THE 6.35 MM TAPE FORMATS

In the 1990s, the consumer and lower-end professional or industrial market transformed to a digital format called DV, using a smaller tape width of 6.35 mm. DV refers to a specific method of recording a digital signal on the tape, similar to JPEG files but differing from other files like MPEG-2 and DCT, a format developed by Ampex. All DV formats use an 8-bit 4:1:1 sampling rate in which only one red and one blue sample are taken for every four units of luminance, a compression of 5:1, and a data recording rate of 25 Mb/s.

The camera and lens will always outperform the recording device, regardless of the format. There is no question that the DV-formatted camcorders look better than their Hi8 and S-VHS predecessors. DV, made by both Sony and Panasonic, became the format of choice for consumers, prosumers, and budget-minded professionals. The development of this format—especially mini-DV cassettes—led to the design of camcorders so small they fit into a shirt pocket, and has brought professional quality to almost any user for a reasonable price.

FIGURE 8.23
These camcorders are typical consumer-style cameras. Both feature optical and digital zooms and record images on a flash card.

Sony introduced its DVCAM version of DV to appeal to the industrial or prosumer market. The major difference between DVCAM and Standard DV is a larger spacing of the recording tracks (called track pitch), which requires the tape to run at a faster speed. This change is a benefit in editing, because it enables more accurate edits and fewer audio problems.

Panasonic’s upgraded version of DV is the DVCPRO. Its real difference from DV is the double tape speed, which has a better tolerance of tape drop out. Unlike the larger professional formats, DV tapes can be recorded and played in different manufacturers’ machines. Sony’s DV and DVCAM can be played in Panasonic’s DV and DVCPRO decks, and vice versa. For all practical purposes, there is no quality difference among any of these four formats. DVCAM and DVCPRO are better formats for professionals, because of the increased editing capabilities and other added features of their respective machines, but the actual quality of the recording is the same.

FIGURE 8.24
This Panasonic AJ-HDX900 camcorder brings HD recording within the reach of many video professionals.

Panasonic took the DVCPRO to a new level with their AJ-HDX900 DVCPRO HD camcorder, first introduced in 2006. This camera was designed to provide global content providers (digital cinematography, cable and television program production) with a moderately priced camcorder (under $30,000) that can produce HD images in any of 11 video formats.

If you are confused about formats, don’t worry—most people, even professionals, are also confused. The marketplace for format choices is very confusing.

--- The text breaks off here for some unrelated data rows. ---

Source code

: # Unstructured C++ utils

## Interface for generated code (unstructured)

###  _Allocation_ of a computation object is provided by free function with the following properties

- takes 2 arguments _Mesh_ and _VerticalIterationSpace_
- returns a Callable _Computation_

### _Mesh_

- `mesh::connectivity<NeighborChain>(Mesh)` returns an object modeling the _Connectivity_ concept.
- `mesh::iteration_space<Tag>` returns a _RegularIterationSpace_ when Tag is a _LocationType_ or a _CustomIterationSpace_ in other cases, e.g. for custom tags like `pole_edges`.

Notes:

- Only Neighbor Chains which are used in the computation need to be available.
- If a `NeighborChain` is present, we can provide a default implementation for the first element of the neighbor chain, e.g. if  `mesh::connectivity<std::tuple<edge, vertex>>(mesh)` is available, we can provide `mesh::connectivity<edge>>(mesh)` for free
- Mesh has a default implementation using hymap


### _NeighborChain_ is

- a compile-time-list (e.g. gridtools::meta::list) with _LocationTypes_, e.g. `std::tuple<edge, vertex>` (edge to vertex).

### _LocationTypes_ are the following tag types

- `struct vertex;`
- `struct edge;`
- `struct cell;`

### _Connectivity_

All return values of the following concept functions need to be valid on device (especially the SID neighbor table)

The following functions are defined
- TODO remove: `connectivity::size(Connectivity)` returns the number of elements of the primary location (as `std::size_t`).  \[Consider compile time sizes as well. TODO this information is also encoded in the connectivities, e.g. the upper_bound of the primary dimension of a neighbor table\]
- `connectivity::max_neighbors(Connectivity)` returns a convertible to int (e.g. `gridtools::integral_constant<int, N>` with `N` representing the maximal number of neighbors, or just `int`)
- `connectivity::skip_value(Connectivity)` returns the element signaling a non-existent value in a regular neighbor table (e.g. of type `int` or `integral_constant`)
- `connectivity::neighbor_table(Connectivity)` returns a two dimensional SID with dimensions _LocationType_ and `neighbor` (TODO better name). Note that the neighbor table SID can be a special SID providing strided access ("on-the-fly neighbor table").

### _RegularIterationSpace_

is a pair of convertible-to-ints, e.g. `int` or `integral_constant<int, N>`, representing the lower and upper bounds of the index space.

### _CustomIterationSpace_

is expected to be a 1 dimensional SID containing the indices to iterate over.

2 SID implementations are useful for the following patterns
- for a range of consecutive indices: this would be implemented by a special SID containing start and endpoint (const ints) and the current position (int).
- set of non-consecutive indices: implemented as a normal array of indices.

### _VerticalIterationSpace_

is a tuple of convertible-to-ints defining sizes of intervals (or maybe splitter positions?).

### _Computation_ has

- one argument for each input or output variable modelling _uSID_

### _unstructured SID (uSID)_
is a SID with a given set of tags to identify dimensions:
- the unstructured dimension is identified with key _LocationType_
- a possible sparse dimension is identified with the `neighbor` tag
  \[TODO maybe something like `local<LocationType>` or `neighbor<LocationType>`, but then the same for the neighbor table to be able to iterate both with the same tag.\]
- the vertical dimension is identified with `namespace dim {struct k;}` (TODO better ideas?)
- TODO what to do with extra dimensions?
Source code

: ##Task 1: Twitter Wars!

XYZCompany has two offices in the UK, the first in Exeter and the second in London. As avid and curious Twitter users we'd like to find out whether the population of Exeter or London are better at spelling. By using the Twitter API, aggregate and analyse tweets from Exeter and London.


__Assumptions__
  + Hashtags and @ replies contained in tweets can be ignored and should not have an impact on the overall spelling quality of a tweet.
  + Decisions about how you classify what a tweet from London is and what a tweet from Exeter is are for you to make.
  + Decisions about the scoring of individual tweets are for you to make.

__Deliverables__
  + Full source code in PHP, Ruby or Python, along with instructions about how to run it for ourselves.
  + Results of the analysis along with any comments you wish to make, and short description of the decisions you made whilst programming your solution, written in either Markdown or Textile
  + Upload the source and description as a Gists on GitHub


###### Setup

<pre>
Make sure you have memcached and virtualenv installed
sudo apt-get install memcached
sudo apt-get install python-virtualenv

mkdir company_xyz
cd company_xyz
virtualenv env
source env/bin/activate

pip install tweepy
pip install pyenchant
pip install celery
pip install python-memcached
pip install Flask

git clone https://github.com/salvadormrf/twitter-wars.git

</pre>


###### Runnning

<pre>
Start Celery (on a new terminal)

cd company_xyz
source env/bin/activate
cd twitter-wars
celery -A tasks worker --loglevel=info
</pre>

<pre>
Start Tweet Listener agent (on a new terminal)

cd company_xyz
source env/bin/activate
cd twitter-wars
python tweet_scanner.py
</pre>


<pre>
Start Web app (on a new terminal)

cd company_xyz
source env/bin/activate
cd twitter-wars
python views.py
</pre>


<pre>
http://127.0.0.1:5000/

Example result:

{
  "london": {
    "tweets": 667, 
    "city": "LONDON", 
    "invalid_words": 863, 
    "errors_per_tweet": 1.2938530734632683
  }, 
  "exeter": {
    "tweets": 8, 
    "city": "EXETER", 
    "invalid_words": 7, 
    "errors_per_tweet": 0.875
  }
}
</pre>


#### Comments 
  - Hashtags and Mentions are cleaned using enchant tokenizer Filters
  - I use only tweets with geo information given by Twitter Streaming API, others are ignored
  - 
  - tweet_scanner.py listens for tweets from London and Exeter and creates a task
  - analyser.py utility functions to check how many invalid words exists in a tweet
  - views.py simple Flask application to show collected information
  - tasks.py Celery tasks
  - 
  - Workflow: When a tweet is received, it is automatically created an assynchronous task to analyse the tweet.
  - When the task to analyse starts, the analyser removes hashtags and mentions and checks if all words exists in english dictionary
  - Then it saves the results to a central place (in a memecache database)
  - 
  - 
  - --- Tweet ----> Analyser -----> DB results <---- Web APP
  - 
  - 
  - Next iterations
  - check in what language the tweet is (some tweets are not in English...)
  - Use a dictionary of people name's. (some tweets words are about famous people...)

The one thing to carry away from this discussion of formats is their compatibility (or noncompatibility). Close attention must be paid as to where and how the recorded material is to be used. How many points of transfer or translation is that tape going to have to go through? In the transfer/editing/transmission/storage process, the different machines or systems handling the signal can go from 8-bit to 10-bit, DV to MPEG-2, 25 Mb/s to 50 Mb/s, and so on and vice versa, with the resulting picture ending up worse than an old analog picture.

It would be a disservice to you to try to predict which if any of the current formats will survive or dominate in their current form. The acceptance of digital format acquisition methods at the professional level has slowed somewhat because of the previously stated confusion and the mismatching formats. It is likely, however, that we will continue see videotape replaced with several types of random-access media during the next few years. Only then will video be truly digital, free of the limitations presented by the moving parts and mylar-based tape inherent with the use of videotape. The only thing that is certain is that many of the functions of the recording device will remain the same.

Digital Video Recorders

After years of dealing with a multitude of clumsy and sometimes annoying videotape formats, a huge change is occurring. Three types of digital “tapeless” recorders are available for professional, prosumer, and consumer use. Direct to DVD, DTE or direct to edit, and flash card recording are commonplace. Many camcorders, especially at the consumer level, record video directly to a mini-DVD disc. DTE recorders can record video onto a small hard drive or flash memory card and are similar in size and shape to an iPod. Flash memory recorders can record video onto flash cards similar to those found in digital still cameras.

FIGURE 8.25
This Sony camcorder records directly to a DVD.

FIGURE 8.26
Small digital recorders like this one mount easily on a video camera and replace bulky videotape recorders. After recording video in the field, this recorder can be directly connected to a nonlinear editing system using FireWire. These devices are also known as DTE recorders.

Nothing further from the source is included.